Legislation/Bills

Cause For Concern For Process Servers In Washington?

By July 22, 2015 No Comments

A fellow blogger recently published a series of several articles which highlights some growing issues in the state regarding service by mail and alternate methods as replacement for traditional service.

One of these posts stands out as not only a concern as to where the future of process service is headed, but also as a problem for everyone who believes in the right to due process.

One of the articles references SHB 1730, which would allow service of a summons on a party to a real estate purchase and sale agreement by first-class mail. This piece completely disregards any need for due diligence.

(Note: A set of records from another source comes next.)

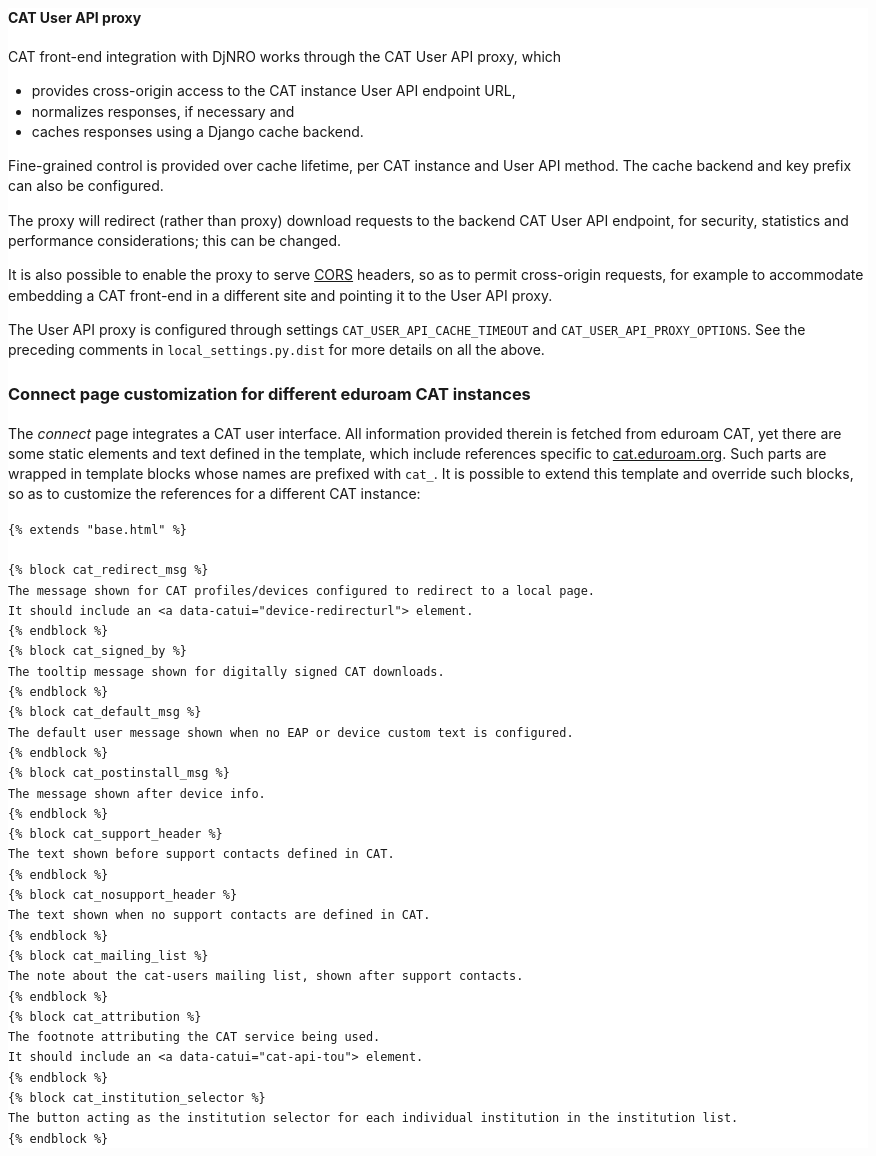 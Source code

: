 #### CAT User API proxy

CAT front-end integration with DjNRO works through the CAT User API proxy, which

* provides cross-origin access to the CAT instance User API endpoint URL,
* normalizes responses, if necessary and
* caches responses using a Django cache backend.

Fine-grained control is provided over cache lifetime, per CAT instance and User API method. The cache backend and key prefix can also be configured.

The proxy will redirect (rather than proxy) download requests to the backend CAT User API endpoint, for security, statistics and performance considerations; this can be changed.

It is also possible to enable the proxy to serve [CORS](//en.wikipedia.org/wiki/Cross-origin_resource_sharing) headers, so as to permit cross-origin requests, for example to accommodate embedding a CAT front-end in a different site and pointing it to the User API proxy.

The User API proxy is configured through settings `CAT_USER_API_CACHE_TIMEOUT` and `CAT_USER_API_PROXY_OPTIONS`. See the preceding comments in `local_settings.py.dist` for more details on all the above.

### Connect page customization for different eduroam CAT instances

The _connect_ page integrates a CAT user interface. All information provided therein is fetched from eduroam CAT, yet there are some static elements and text defined in the template, which include references specific to [cat.eduroam.org](//cat.eduroam.org/). Such parts are wrapped in template blocks whose names are prefixed with `cat_`. It is possible to extend this template and override such blocks, so as to customize the references for a different CAT instance:

```
{% extends "base.html" %}

{% block cat_redirect_msg %}
The message shown for CAT profiles/devices configured to redirect to a local page.
It should include an <a data-catui="device-redirecturl"> element.
{% endblock %}
{% block cat_signed_by %}
The tooltip message shown for digitally signed CAT downloads.
{% endblock %}
{% block cat_default_msg %}
The default user message shown when no EAP or device custom text is configured.
{% endblock %}
{% block cat_postinstall_msg %}
The message shown after device info.
{% endblock %}
{% block cat_support_header %}
The text shown before support contacts defined in CAT.
{% endblock %}
{% block cat_nosupport_header %}
The text shown when no support contacts are defined in CAT.
{% endblock %}
{% block cat_mailing_list %}
The note about the cat-users mailing list, shown after support contacts.
{% endblock %}
{% block cat_attribution %}
The footnote attributing the CAT service being used.
It should include an <a data-catui="cat-api-tou"> element.
{% endblock %}
{% block cat_institution_selector %}
The button acting as the institution selector for each individual institution in the institution list.
{% endblock %}
```
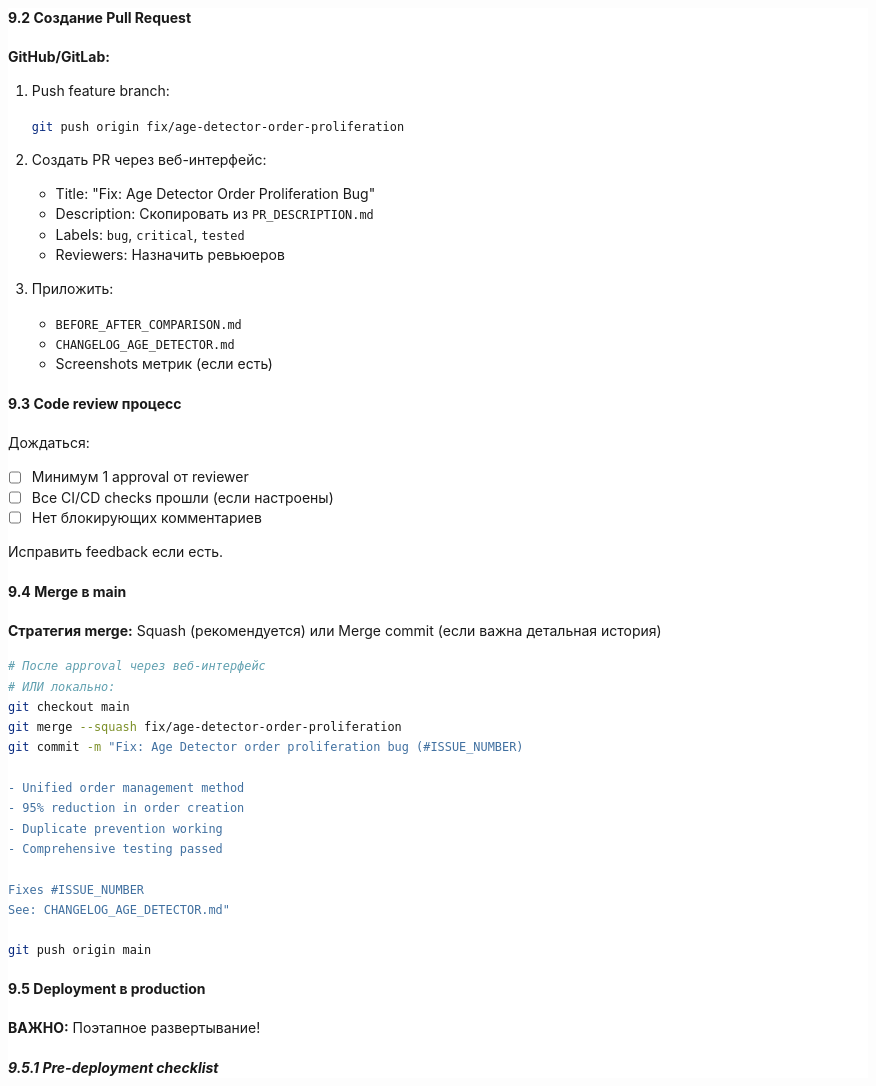 #### 9.2 Создание Pull Request

**GitHub/GitLab:**
1. Push feature branch:
   ```bash
   git push origin fix/age-detector-order-proliferation
   ```

2. Создать PR через веб-интерфейс:
   - Title: "Fix: Age Detector Order Proliferation Bug"
   - Description: Скопировать из `PR_DESCRIPTION.md`
   - Labels: `bug`, `critical`, `tested`
   - Reviewers: Назначить ревьюеров

3. Приложить:
   - `BEFORE_AFTER_COMPARISON.md`
   - `CHANGELOG_AGE_DETECTOR.md`
   - Screenshots метрик (если есть)

#### 9.3 Code review процесс

Дождаться:
- [ ] Минимум 1 approval от reviewer
- [ ] Все CI/CD checks прошли (если настроены)
- [ ] Нет блокирующих комментариев

Исправить feedback если есть.

#### 9.4 Merge в main

**Стратегия merge:** Squash (рекомендуется) или Merge commit (если важна детальная история)

```bash
# После approval через веб-интерфейс
# ИЛИ локально:
git checkout main
git merge --squash fix/age-detector-order-proliferation
git commit -m "Fix: Age Detector order proliferation bug (#ISSUE_NUMBER)

- Unified order management method
- 95% reduction in order creation
- Duplicate prevention working
- Comprehensive testing passed

Fixes #ISSUE_NUMBER
See: CHANGELOG_AGE_DETECTOR.md"

git push origin main
```

#### 9.5 Deployment в production

**ВАЖНО:** Поэтапное развертывание!

##### 9.5.1 Pre-deployment checklist
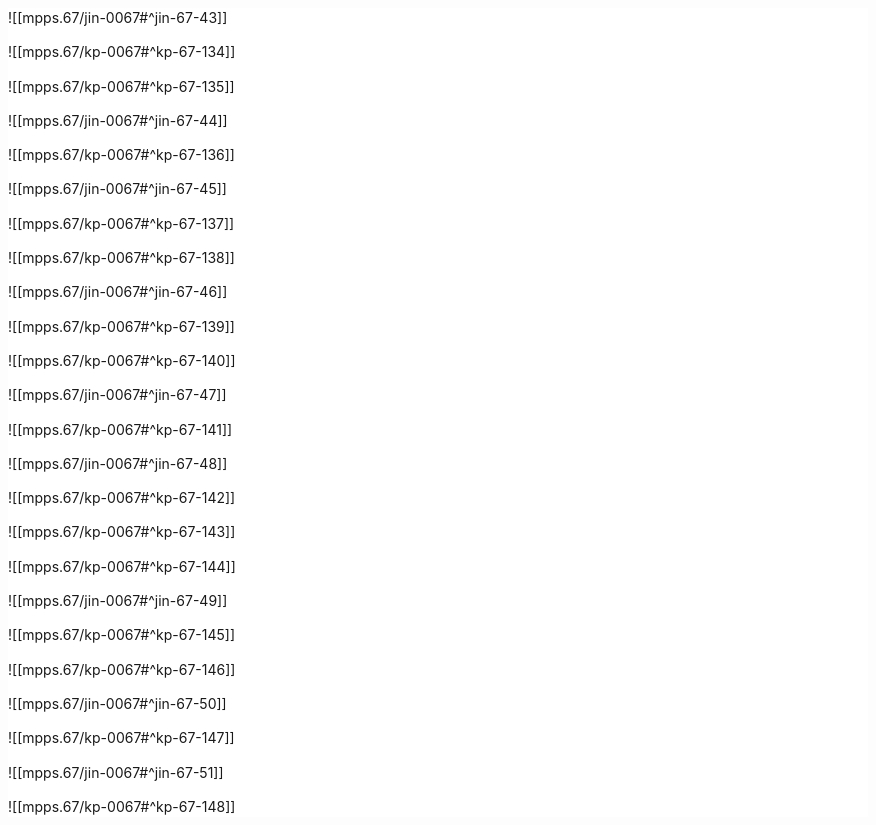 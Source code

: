 ![[mpps.67/jin-0067#^jin-67-43]]

![[mpps.67/kp-0067#^kp-67-134]]

![[mpps.67/kp-0067#^kp-67-135]]

![[mpps.67/jin-0067#^jin-67-44]]

![[mpps.67/kp-0067#^kp-67-136]]

![[mpps.67/jin-0067#^jin-67-45]]

![[mpps.67/kp-0067#^kp-67-137]]

![[mpps.67/kp-0067#^kp-67-138]]

![[mpps.67/jin-0067#^jin-67-46]]

![[mpps.67/kp-0067#^kp-67-139]]

![[mpps.67/kp-0067#^kp-67-140]]

![[mpps.67/jin-0067#^jin-67-47]]

![[mpps.67/kp-0067#^kp-67-141]]

![[mpps.67/jin-0067#^jin-67-48]]

![[mpps.67/kp-0067#^kp-67-142]]

![[mpps.67/kp-0067#^kp-67-143]]

![[mpps.67/kp-0067#^kp-67-144]]

![[mpps.67/jin-0067#^jin-67-49]]

![[mpps.67/kp-0067#^kp-67-145]]

![[mpps.67/kp-0067#^kp-67-146]]

![[mpps.67/jin-0067#^jin-67-50]]

![[mpps.67/kp-0067#^kp-67-147]]

![[mpps.67/jin-0067#^jin-67-51]]

![[mpps.67/kp-0067#^kp-67-148]]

The new rule also doesn’t require mailing by certified or registered mail, as service via mail usually does. Here is another big issue. How can there be proof of service? What’s to prevent someone from simply saying the summons was mailed? As Robin points out, there is nothing to protect the defendant’s in the case.  While this is a minimal portion of the entire bill and how service can be pursued in various scenarios, that this provision even made its way into the bill is a problem.

As process servers, we need to be aware of what legislation is going on in our state and take steps to oppose any part we feel is detrimental to both our industry and to the right to due process. This is one piece of legislation which shows the types of service which could make its way into law and slowly spread to be included in other rules and service scenarios if we are not diligent in keeping an eye on the bills in our state Senate and House.